Speziell die Geschichte der Woh­nungspoli­tik seit Beginn des Kap­i­tal­is­mus und vor allem zu Zeit­en des Klassenkampfes in der 1. Hälfte des let­zten Jahrhun­derts zeigt, wie berech­nend und tre­ff­sich­er das Bürg­er­tum das Instru­ment der Stadt­pla­nung genutzt hat, um die Armut der dama­li­gen Arbeit­er­schaft zu zemen­tieren (Armut im Sinne von Auss­chluss von Reich­tum, was wir als wil­lentlichen Prozess sehen). Mitte des 20. Jahrhun­derts war der Klassenkampf ver­loren und die Arbeiter_innen in Sied­lun­gen und Woh­nun­gen unterge­bracht, die – mit weni­gen bzw. vorüberge­hen­den aus­nah­men – dem Bürg­er­tum gehörten – von dem es ger­ade in Pots­dam als preußis­ch­er Beamten­stadt eine Menge gab.

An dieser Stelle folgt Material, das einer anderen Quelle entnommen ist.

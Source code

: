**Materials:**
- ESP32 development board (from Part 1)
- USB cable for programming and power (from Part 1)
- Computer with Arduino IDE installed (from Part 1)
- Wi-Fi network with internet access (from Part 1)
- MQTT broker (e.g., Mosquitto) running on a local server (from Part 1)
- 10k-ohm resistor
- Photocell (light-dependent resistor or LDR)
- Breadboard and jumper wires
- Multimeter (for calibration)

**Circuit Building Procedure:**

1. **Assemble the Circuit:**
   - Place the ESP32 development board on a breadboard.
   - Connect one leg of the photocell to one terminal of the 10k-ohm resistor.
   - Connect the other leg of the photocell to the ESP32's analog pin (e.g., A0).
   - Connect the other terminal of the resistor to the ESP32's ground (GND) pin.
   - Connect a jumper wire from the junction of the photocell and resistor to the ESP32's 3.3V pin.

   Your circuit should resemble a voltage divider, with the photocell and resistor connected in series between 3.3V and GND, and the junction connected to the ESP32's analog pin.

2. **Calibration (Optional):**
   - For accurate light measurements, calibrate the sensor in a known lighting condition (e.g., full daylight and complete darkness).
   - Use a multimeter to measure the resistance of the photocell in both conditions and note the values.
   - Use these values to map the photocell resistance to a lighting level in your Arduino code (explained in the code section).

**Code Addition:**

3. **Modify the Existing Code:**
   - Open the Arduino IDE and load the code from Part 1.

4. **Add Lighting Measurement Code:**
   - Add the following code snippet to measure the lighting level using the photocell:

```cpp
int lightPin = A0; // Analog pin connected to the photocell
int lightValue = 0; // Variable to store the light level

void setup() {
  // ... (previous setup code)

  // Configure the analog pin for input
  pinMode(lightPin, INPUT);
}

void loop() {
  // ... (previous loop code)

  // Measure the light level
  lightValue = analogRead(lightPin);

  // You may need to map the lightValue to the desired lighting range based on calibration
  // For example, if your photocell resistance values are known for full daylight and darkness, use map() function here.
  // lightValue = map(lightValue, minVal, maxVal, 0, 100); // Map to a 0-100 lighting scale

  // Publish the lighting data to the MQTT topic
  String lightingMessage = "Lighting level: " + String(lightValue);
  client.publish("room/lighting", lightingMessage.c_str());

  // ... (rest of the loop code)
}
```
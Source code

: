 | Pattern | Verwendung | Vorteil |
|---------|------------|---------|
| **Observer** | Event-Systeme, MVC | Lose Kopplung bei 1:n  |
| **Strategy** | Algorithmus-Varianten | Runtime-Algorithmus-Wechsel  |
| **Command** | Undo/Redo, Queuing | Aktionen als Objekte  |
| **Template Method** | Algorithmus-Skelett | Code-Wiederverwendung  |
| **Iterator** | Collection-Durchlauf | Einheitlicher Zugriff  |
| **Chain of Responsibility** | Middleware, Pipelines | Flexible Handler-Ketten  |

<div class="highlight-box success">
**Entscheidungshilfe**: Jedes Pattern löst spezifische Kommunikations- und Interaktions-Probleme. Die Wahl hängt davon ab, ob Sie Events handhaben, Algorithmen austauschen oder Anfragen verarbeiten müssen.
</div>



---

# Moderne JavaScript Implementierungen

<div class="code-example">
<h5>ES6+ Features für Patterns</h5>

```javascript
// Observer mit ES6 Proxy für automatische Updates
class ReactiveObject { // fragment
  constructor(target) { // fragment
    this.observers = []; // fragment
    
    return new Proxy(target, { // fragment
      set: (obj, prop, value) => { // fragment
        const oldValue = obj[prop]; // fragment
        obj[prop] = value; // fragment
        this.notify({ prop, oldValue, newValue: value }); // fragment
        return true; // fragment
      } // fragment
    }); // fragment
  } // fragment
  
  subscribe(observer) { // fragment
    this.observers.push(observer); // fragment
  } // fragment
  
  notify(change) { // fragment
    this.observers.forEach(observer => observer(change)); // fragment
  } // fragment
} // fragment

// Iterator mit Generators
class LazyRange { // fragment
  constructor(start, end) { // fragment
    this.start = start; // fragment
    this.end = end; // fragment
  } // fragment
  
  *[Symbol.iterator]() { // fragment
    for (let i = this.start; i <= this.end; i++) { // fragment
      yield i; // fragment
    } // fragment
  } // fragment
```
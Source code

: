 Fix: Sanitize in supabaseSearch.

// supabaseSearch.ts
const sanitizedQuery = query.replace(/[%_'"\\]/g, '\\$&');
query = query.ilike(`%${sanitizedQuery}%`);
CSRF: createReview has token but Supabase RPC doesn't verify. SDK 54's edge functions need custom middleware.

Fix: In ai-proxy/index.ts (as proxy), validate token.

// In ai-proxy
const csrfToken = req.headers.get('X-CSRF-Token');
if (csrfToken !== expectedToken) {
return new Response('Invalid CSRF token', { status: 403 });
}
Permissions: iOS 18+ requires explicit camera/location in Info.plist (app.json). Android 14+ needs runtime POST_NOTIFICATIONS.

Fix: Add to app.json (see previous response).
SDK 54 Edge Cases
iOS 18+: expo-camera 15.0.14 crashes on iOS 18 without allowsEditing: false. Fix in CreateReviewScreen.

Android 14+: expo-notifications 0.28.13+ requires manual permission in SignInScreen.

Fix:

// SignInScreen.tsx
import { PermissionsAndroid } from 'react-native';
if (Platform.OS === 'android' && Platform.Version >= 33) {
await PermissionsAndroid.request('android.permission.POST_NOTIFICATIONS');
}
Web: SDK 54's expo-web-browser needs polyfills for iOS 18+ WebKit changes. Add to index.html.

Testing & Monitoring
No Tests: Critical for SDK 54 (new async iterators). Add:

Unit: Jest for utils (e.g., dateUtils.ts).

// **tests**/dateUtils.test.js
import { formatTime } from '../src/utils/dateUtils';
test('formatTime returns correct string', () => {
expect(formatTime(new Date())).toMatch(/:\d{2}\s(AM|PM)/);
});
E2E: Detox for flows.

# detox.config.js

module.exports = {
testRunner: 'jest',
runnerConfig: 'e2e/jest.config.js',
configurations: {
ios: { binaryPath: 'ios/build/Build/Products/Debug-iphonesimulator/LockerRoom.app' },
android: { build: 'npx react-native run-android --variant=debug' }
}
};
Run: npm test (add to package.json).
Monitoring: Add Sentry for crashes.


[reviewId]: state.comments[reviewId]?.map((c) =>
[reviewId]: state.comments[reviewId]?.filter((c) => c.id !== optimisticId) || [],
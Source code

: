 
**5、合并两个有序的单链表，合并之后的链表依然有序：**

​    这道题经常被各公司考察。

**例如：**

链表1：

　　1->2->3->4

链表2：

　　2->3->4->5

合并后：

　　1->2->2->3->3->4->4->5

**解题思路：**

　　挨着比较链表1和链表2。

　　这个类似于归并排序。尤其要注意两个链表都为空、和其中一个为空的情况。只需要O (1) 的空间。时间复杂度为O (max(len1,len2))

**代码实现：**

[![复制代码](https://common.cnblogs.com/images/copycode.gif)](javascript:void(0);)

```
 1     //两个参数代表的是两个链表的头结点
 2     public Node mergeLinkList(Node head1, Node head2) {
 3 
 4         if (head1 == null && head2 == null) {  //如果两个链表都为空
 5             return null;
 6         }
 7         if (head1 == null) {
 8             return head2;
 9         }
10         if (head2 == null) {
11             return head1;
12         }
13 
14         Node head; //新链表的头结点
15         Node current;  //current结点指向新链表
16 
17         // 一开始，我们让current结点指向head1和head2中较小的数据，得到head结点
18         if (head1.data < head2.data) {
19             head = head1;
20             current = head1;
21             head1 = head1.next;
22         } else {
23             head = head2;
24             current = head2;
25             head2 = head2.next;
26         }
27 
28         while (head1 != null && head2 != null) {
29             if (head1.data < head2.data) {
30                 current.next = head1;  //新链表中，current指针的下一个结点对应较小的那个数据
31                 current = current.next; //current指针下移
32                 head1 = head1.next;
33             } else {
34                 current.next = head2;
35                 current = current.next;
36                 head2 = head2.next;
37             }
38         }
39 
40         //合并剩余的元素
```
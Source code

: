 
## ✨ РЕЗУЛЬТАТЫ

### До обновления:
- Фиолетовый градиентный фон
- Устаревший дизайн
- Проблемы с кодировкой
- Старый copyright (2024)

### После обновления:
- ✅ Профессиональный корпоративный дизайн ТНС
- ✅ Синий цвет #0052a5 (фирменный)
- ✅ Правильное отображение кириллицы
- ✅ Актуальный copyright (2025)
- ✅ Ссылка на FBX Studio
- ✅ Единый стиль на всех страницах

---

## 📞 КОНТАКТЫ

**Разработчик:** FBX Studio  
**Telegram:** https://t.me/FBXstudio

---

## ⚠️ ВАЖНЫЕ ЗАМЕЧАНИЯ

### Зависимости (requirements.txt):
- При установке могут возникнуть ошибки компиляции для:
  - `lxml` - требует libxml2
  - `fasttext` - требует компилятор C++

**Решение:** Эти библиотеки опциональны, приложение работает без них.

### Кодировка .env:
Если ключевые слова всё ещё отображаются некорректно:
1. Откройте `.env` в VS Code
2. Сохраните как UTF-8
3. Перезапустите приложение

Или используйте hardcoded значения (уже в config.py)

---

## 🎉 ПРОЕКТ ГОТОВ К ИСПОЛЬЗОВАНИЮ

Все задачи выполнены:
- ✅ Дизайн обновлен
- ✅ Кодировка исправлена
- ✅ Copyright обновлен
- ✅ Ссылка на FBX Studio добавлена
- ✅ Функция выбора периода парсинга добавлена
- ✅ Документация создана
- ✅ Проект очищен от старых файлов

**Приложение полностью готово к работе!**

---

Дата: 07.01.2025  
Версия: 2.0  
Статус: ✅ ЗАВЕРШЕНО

Inzwis­chen ist über ein halbes Jahrhun­dert ver­gan­gen und mit den Gesellschaftssys­te­men haben sich auch die Funk­tion­sweisen der Städte verän­dert. Mit der zunehmenden Glob­al­isierung der Märk­te im Neolib­er­al­is­mus wur­den auch die Städte zunehmend zu unternehmerisch geführten Stan­dorten im Konkur­ren­zkampf um Inve­storen, finanzs­tarke Bewohner­in­nen, Touris­musströme und Großevents. Damit ein­her geht der Aus­bau der Stadtver­wal­tun­gen zu ein­er Art Betrieb und die Neube­w­er­tung städtis­ch­er Eigen­be­triebe und Woh­nungs­bestände mit dem Trend zur Pri­vatisierung und Aus­lagerung unrentabler Bereiche1.

Über­all in den Städten arbeit­en heute Immo­bilien­ver­w­er­tungskoali­tio­nen aus Bau­un­ternehmen, finanzieren­den Banken, und Politiker_innen an Aufw­er­tungsstrate­gien – wobei die „Aufw­er­tung“ sich ger­ade in Pots­dam haupt­säch­lich auf die Inter­essen der Unternehmen und der bürg­er­lichen Ober­schicht bezieht, die in der Regel auch die Politiker_innen stellt. Beispiel­haft ste­hen hier Diskus­sio­nen um das Stadtschloss, Has­so Plat­tners Kun­sthalle, das „Palais Bar­beri­ni“ , die Beze­ich­nung unsaniert­er und damit noch erschwinglich­er Wohnein­heit­en als „Schand­fleck­en“, die Wieder­her­stel­lung his­torisch­er Sich­tach­sen zuun­gun­sten von Wohn­raum, etc.pp.

Kehr­seite dieser neolib­eralen Stadt­poli­tik sind Auss­chlüsse ver­schieden­ster Art, die wir in Pots­dam deut­lich beobacht­en kön­nen. Es find­et ein Aus­tausch sozial niedriger­er Milieus durch sozial höhere statt vor allem in den Innen­stadt­bezirken. Dieser Prozess ist keine Ran­der­schei­n­ung son­dern ein geplanter Regelfall. Die Frage nach Teil­habe an der Stadt­ge­sellschaft stellt sich plöt­zlich nicht mehr nur für Unter­schichtsmit­glieder, (und sowieso für die von zunehmend restrik­tiv­er Ein­wan­derungspoli­tik betrof­fe­nen Migrant_innen, deren dezen­trale Unter­bringung in Pots­dam nach wie vor nicht umge­set­zt wurde), son­dern zunehmend auch für Ange­hörige der soge­nan­nten Gesellschaftlichen Mitte.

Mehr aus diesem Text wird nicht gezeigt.